Die zugrunde liegenden Recyclingquoten, also die technische Effizienz, sind insbesondere für Platin sehr hoch. Unabhängig vom gewählten Recyclingverfahren liegen sie bei annähernd 95–100 %. Dies gilt jedoch nicht für Komponenten aus Graphit, das nur im hydrometallurgischen Verfahren zurückgewonnen werden kann. Abbildung c zeigt, dass unter Verwendung des hier beispielhaft gewählten pyrometallurgischen Verfahren der potenzielle wiedergewinnbare Wert eines Brennstoffzellenstacks zum allergrößten Teil im eingesetzten Platin liegt.
Auch die Rohstoffpreise prägen den Wert des recycelten Materials – und diese schwanken. Die Entwicklung der Rohstoffpreise ist aufgeschlüsselt nach drei verschiedenen Preisszenarien.

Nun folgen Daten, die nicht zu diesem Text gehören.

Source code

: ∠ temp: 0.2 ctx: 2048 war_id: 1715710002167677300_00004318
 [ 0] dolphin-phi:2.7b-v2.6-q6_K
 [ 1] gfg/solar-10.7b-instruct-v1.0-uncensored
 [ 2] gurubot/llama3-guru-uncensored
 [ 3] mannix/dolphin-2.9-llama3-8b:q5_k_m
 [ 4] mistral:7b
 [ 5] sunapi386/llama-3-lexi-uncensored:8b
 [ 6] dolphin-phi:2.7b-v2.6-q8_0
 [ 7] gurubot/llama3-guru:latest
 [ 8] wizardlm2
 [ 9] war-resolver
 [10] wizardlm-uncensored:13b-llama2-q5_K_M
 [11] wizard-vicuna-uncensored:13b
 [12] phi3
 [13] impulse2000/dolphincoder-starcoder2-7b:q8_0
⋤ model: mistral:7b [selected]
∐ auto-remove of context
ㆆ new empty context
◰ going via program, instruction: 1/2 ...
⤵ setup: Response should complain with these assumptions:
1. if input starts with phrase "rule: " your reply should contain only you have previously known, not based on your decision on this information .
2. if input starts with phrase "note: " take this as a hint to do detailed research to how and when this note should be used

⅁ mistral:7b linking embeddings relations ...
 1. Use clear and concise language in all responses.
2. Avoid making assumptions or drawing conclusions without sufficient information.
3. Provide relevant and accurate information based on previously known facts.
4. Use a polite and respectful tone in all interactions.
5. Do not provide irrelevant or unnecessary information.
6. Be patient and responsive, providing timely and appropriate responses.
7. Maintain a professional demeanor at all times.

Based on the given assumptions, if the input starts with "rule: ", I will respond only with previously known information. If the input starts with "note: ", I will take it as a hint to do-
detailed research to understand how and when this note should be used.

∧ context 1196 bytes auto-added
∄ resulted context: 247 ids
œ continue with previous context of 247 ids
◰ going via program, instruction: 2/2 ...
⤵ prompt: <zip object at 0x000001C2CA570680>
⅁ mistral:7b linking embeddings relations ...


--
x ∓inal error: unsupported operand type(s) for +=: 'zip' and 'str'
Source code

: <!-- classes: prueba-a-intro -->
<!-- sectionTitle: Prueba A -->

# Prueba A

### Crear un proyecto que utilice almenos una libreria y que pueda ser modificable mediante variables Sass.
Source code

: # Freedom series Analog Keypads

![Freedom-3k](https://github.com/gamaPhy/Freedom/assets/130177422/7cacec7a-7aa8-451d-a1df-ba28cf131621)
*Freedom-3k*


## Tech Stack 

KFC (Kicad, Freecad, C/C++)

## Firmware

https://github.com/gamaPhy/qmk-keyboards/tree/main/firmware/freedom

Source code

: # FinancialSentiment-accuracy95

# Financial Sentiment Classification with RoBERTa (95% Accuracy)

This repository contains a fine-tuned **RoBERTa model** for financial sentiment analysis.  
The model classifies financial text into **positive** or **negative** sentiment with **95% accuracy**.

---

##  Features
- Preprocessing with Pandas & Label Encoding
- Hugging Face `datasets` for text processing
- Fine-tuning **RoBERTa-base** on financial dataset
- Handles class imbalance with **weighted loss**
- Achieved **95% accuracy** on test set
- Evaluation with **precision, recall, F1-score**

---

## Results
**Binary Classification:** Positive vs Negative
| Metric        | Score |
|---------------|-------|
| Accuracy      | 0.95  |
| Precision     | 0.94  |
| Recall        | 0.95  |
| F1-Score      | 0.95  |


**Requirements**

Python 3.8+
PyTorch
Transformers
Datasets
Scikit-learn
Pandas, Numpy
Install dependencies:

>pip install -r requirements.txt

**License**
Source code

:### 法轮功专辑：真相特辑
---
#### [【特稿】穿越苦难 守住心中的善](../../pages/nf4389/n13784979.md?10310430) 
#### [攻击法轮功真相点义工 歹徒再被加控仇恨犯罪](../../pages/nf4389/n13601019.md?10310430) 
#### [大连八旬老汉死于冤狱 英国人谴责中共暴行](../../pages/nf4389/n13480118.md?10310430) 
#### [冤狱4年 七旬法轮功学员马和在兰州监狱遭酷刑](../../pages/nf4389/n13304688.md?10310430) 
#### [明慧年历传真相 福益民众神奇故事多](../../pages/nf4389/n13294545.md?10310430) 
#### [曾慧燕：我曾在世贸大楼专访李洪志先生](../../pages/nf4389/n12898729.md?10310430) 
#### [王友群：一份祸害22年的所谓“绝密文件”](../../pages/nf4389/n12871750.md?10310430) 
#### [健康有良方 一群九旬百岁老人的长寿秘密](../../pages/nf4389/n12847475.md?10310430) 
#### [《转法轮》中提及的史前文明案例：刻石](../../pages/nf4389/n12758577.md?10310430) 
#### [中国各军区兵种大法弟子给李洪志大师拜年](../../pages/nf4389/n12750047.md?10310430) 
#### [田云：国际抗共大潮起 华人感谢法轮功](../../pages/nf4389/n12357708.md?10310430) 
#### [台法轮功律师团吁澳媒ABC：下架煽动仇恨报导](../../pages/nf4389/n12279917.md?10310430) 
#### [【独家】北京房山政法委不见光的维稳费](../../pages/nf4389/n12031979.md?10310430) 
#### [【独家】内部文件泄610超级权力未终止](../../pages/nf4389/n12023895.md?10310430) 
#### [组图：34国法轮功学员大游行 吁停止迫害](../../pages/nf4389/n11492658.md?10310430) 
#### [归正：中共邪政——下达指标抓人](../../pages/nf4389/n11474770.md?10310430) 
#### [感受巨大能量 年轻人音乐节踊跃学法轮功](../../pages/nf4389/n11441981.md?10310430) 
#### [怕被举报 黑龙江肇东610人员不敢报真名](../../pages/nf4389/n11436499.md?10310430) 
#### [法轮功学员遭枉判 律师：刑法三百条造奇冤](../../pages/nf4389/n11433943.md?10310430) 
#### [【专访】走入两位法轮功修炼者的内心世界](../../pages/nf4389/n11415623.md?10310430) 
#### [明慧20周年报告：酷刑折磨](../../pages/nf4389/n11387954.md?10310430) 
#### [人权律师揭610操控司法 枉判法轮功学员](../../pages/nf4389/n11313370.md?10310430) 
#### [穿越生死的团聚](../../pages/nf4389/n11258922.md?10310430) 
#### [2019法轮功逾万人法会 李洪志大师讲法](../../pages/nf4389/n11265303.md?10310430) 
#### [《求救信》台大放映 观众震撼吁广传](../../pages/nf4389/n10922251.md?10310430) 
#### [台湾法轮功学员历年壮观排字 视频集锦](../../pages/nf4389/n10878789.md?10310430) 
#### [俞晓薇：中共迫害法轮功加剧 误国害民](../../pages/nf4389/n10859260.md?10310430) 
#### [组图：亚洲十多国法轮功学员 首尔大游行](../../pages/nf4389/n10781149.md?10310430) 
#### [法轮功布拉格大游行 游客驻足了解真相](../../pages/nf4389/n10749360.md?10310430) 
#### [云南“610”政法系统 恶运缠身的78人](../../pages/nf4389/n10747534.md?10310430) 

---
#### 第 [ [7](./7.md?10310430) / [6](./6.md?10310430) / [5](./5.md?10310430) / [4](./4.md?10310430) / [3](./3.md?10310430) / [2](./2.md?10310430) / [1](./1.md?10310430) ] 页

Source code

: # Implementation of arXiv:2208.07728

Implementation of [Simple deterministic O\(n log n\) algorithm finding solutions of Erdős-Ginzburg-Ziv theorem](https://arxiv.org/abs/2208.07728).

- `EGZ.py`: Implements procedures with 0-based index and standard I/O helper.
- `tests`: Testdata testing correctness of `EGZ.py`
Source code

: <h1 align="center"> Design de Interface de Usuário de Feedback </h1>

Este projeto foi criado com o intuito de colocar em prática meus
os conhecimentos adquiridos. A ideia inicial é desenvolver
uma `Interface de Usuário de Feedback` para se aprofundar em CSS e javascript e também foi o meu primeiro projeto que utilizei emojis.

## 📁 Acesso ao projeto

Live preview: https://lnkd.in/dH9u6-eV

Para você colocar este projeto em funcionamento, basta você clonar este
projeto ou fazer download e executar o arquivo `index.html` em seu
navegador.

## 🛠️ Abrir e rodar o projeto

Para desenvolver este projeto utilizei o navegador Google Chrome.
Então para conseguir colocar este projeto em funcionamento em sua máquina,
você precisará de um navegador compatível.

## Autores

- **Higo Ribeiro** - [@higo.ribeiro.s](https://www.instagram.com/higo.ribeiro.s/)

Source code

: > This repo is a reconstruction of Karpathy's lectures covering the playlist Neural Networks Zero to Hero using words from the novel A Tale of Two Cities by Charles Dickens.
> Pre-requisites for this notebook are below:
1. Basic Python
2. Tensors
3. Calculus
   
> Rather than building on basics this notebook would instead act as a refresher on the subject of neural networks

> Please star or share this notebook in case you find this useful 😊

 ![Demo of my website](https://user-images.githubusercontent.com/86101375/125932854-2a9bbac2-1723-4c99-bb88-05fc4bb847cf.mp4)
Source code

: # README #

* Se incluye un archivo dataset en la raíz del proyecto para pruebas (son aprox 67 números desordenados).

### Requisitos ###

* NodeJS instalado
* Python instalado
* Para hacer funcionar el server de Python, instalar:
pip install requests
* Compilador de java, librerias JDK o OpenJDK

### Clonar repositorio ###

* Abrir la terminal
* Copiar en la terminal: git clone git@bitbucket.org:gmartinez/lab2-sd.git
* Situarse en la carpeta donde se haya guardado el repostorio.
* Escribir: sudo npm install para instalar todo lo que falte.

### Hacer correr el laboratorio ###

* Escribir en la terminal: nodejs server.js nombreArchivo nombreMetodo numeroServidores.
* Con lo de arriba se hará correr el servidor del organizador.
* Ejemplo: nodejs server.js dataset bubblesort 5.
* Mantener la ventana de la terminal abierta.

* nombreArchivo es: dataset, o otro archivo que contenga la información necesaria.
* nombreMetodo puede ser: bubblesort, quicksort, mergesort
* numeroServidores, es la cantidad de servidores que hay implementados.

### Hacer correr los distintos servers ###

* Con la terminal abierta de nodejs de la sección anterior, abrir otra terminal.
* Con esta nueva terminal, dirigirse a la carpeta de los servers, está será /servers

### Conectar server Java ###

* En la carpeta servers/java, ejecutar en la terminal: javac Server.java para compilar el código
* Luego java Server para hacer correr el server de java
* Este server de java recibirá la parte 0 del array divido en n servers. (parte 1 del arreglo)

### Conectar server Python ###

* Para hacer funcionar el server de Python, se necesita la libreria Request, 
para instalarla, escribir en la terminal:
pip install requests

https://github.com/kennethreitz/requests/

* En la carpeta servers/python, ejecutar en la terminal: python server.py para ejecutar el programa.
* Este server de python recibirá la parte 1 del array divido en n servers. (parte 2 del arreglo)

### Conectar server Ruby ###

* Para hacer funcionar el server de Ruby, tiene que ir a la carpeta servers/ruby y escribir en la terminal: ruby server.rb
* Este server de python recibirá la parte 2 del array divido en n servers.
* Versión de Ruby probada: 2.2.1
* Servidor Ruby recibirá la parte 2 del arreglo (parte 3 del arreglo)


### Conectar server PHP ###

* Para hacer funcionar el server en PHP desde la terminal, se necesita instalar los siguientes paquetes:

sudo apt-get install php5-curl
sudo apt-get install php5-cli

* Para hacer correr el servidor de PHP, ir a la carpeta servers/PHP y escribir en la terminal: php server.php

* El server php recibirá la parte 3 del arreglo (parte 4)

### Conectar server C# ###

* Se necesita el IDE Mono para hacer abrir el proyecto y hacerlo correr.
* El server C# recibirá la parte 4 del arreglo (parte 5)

Das Basisszenario „Basis“ entspricht heutigen Preisen, etwa 32 Euro pro Gramm beziehungsweise 1.000 Euro pro Unze Platin. „Hoch“ entspricht historisch hohen Preisen von 64 Euro pro Gramm, was eher unwahrscheinlich ist. „Niedrig“ entspricht historisch niedrigen Preisen von etwa 16 Euro pro Gramm Platin. Geht man davon aus, dass Verbrennungsmotoren zunehmend von Elektroantrieben verdrängt werden, ist dieses Szenario recht wahrscheinlich, da dann der Nachfragepeak überschritten wäre. Pro Kilogramm demontiertem Stackschrott könnte somit je nach Platinpreis ein Wert zwischen etwa 0,50 und 2,50 Euro zurückgewonnen werden.
Stackrecycling wahrscheinlich nicht wirtschaftlich
Doch die Platinmenge ist keine Konstante. Die Anwendung von Platin in einer Brennstoffzelle ist für den Hersteller zunächst ein Kostenfaktor. Es ist daher allgemein akzeptiert, dass eine gesamtoptimierte Brennstoffzelle in Zukunft weniger Platin enthalten wird. Betrachtet man eine solch optimierte Brennstoffzelle, wie sie zum Beispiel das US Department of Energy 2020 beschrieb, enthält diese nur noch 0,125 g Platin pro kW. So stellt man fest: Die Kosten für das Recycling könnten die zurückgewinnbaren Werte in Zukunft bei weitem übersteigen (Abbildung c).
Dies trifft bereits für den Fall eines unveränderten Platinpreises zu (Basisszenario). Geht man davon aus, dass dieser langfristig weiter fallen wird, ist wirtschaftliches Recycling allein auf Basis des Platinwertes nicht möglich.
Bevor man Schlüsse zieht, sind noch weitere Faktoren für die Wirtschaftlichkeit zu berücksichtigen. Durch die Anwendung hydrometallurgischer Methoden können zusätzliche Werte zurückgewonnen werden. Beispielsweise beschäftigen sich mehrere Projekte in Europa aktiv mit der Rückgewinnung von Ionomeren, die Horizon-Förderung beinhaltet dafür eigens einen Themenkomplex.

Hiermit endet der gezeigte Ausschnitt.